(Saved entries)
_ _ _ _
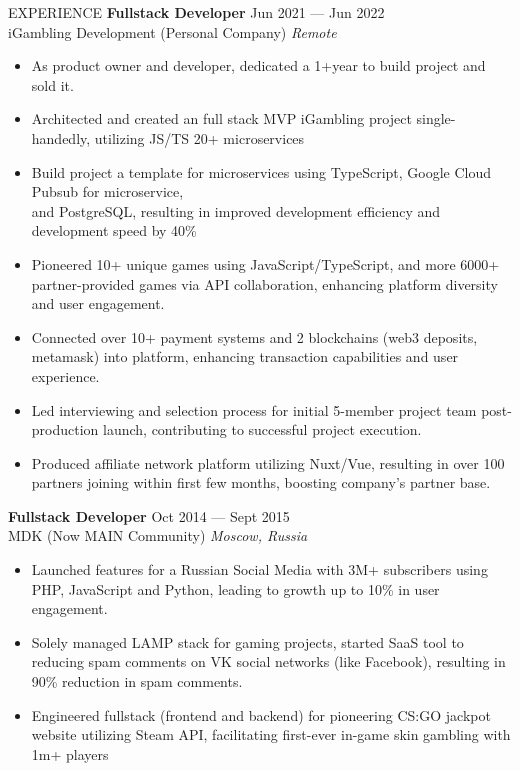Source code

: \documentclass{template} %
\begin{document}
\begin{rSection}{EXPERIENCE}
\textbf{Fullstack Developer} \hfill Jun 2021 --- Jun 2022\\
iGambling Development (Personal Company) \hfill \textit{Remote}
 \begin{itemize}
    \itemsep -3pt {} 
     \item As product owner and developer, dedicated a 1+year to build project and sold it.
     \item Architected and created an full stack MVP iGambling project single-handedly, utilizing JS/TS 20+ microservices
     \item Build project a template for microservices using TypeScript, Google Cloud Pubsub for microservice,\\and PostgreSQL, resulting in improved development efficiency and development speed by 40\%
     \item Pioneered 10+ unique games using JavaScript/TypeScript, and more 6000+ partner-provided games via API collaboration, enhancing platform diversity and user engagement.
     \item Connected over 10+ payment systems and 2 blockchains (web3 deposits, metamask) into platform, enhancing transaction capabilities and user experience.
     \item Led interviewing and selection process for initial 5-member project team post-production launch, contributing to successful project execution.
     \item Produced affiliate network platform utilizing Nuxt/Vue, resulting in over 100 partners joining within first few months, boosting company's partner base.
 \end{itemize}
 \textbf{Fullstack Developer} \hfill Oct 2014 --- Sept 2015\\
MDK (Now MAIN Community) \hfill \textit{Moscow, Russia}
 \begin{itemize}
    \itemsep -3pt {} 
     \item Launched features for a Russian Social Media with 3M+ subscribers using PHP, JavaScript and Python, leading to growth up to 10\% in user engagement.
     \item Solely managed LAMP stack for gaming projects, started SaaS tool to reducing spam comments on VK social networks (like Facebook), resulting in 90\% reduction in spam comments.
     \item Engineered fullstack (frontend and backend) for pioneering CS:GO jackpot website utilizing Steam API, facilitating first-ever in-game skin gambling with 1m+ players
 \end{itemize}

\end{rSection} 
\end{document}
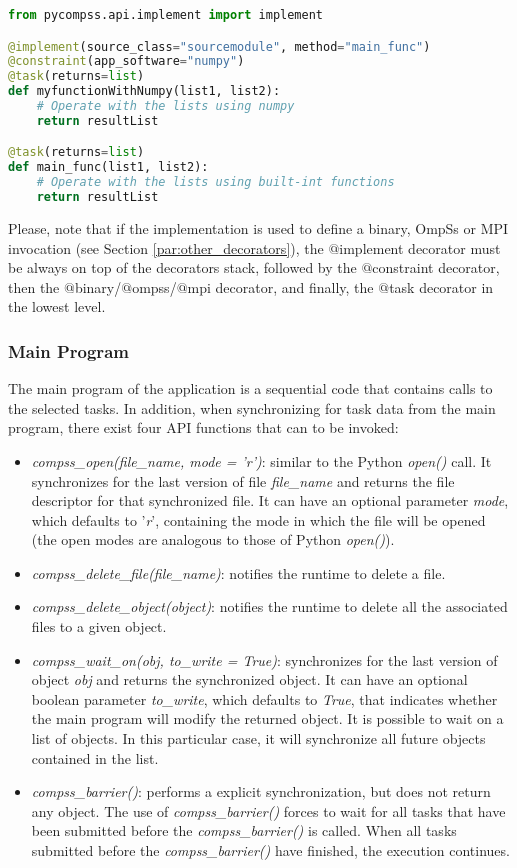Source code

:\begin{lstlisting}[language=python]
from pycompss.api.implement import implement

@implement(source_class="sourcemodule", method="main_func")
@constraint(app_software="numpy")
@task(returns=list)
def myfunctionWithNumpy(list1, list2):
    # Operate with the lists using numpy
    return resultList

@task(returns=list)
def main_func(list1, list2):
    # Operate with the lists using built-int functions
    return resultList
\end{lstlisting}

Please, note that if the implementation is used to define a binary, OmpSs or MPI invocation (see Section 
\ref{par:other_decorators}), the $@$implement decorator must be always on top of the decorators stack,
followed by the $@$constraint decorator, then the $@$binary/$@$ompss/$@$mpi decorator, and finally, 
the $@$task decorator in the lowest level.

\subsubsection{Main Program}
The main program of the application is a sequential code that contains calls to the selected tasks. 
In addition, when synchronizing for task data from the main program, 
there exist four API functions that can to be invoked:

\begin{itemize}
 \item {\it compss\_open(file\_name, mode = 'r')}: similar to the Python {\it open()} call. It synchronizes
       for the last version of file {\it file\_name} and returns the file descriptor for that synchronized
       file. It can have an optional parameter {\it mode}, which defaults to '{\it r}', containing the
       mode in which the file will be opened (the open modes are analogous to those of
       Python {\it open()}).
 \item {\it compss\_delete\_file(file\_name)}: notifies the runtime to delete a file.
 \item {\it compss\_delete\_object(object)}: notifies the runtime to delete all the associated files to
 a given object.
 \item {\it compss\_wait\_on(obj, to\_write = True)}: synchronizes for the last version of object {\it obj}
       and returns the synchronized object. It can have an optional boolean parameter
       {\it to\_write}, which defaults to {\it True}, that indicates whether the main program will modify the
       returned object.       
       It is possible to wait on a list of objects. In this particular case, it will synchronize all future objects 
       contained in the list.
 \item {\it compss\_barrier()}: performs a explicit synchronization, but does not return any object. The use of {\it compss\_barrier()}
       forces to wait for all tasks that have been submitted before the {\it compss\_barrier()} is called.
       When all tasks submitted before the {\it compss\_barrier()} have finished, the execution continues.
\end{itemize}

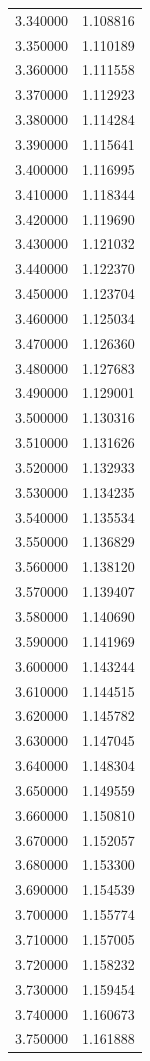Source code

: \begin{tabular}{rr}
3.340000 & 1.108816 \\
3.350000 & 1.110189 \\
3.360000 & 1.111558 \\
3.370000 & 1.112923 \\
3.380000 & 1.114284 \\
3.390000 & 1.115641 \\
3.400000 & 1.116995 \\
3.410000 & 1.118344 \\
3.420000 & 1.119690 \\
3.430000 & 1.121032 \\
3.440000 & 1.122370 \\
3.450000 & 1.123704 \\
3.460000 & 1.125034 \\
3.470000 & 1.126360 \\
3.480000 & 1.127683 \\
3.490000 & 1.129001 \\
3.500000 & 1.130316 \\
3.510000 & 1.131626 \\
3.520000 & 1.132933 \\
3.530000 & 1.134235 \\
3.540000 & 1.135534 \\
3.550000 & 1.136829 \\
3.560000 & 1.138120 \\
3.570000 & 1.139407 \\
3.580000 & 1.140690 \\
3.590000 & 1.141969 \\
3.600000 & 1.143244 \\
3.610000 & 1.144515 \\
3.620000 & 1.145782 \\
3.630000 & 1.147045 \\
3.640000 & 1.148304 \\
3.650000 & 1.149559 \\
3.660000 & 1.150810 \\
3.670000 & 1.152057 \\
3.680000 & 1.153300 \\
3.690000 & 1.154539 \\
3.700000 & 1.155774 \\
3.710000 & 1.157005 \\
3.720000 & 1.158232 \\
3.730000 & 1.159454 \\
3.740000 & 1.160673 \\
3.750000 & 1.161888 \\

\end{tabular}
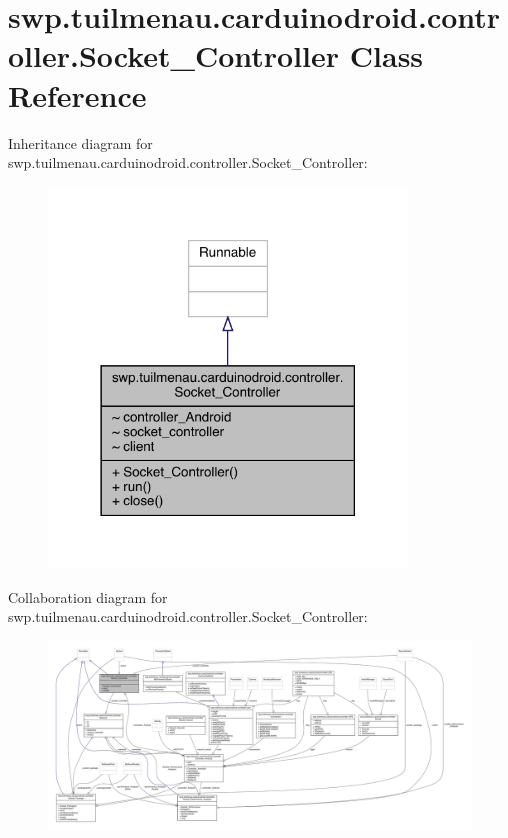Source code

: \hypertarget{classswp_1_1tuilmenau_1_1carduinodroid_1_1controller_1_1_socket___controller}{}\section{swp.\+tuilmenau.\+carduinodroid.\+controller.\+Socket\+\_\+\+Controller Class Reference}
\label{classswp_1_1tuilmenau_1_1carduinodroid_1_1controller_1_1_socket___controller}


Inheritance diagram for swp.\+tuilmenau.\+carduinodroid.\+controller.\+Socket\+\_\+\+Controller\+:
\nopagebreak
\begin{figure}[H]
\begin{center}
\leavevmode
\includegraphics[width=270pt]{classswp_1_1tuilmenau_1_1carduinodroid_1_1controller_1_1_socket___controller__inherit__graph}
\end{center}
\end{figure}


Collaboration diagram for swp.\+tuilmenau.\+carduinodroid.\+controller.\+Socket\+\_\+\+Controller\+:
\nopagebreak
\begin{figure}[H]
\begin{center}
\leavevmode
\includegraphics[width=350pt]{classswp_1_1tuilmenau_1_1carduinodroid_1_1controller_1_1_socket___controller__coll__graph}
\end{center}
\end{figure}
_ _ _ _
## YOUR GOAL
Your answer should consist only of the lines from the one that holds "Inheritance diagram for" to the end of the entries above, both ends included, each repeated exactly.

## RESPONSE AREA
Inheritance diagram for swp.\+tuilmenau.\+carduinodroid.\+controller.\+Socket\+\_\+\+Controller\+:
\nopagebreak
\begin{figure}[H]
\begin{center}
\leavevmode
\includegraphics[width=270pt]{classswp_1_1tuilmenau_1_1carduinodroid_1_1controller_1_1_socket___controller__inherit__graph}
\end{center}
\end{figure}


Collaboration diagram for swp.\+tuilmenau.\+carduinodroid.\+controller.\+Socket\+\_\+\+Controller\+:
\nopagebreak
\begin{figure}[H]
\begin{center}
\leavevmode
\includegraphics[width=350pt]{classswp_1_1tuilmenau_1_1carduinodroid_1_1controller_1_1_socket___controller__coll__graph}
\end{center}
\end{figure}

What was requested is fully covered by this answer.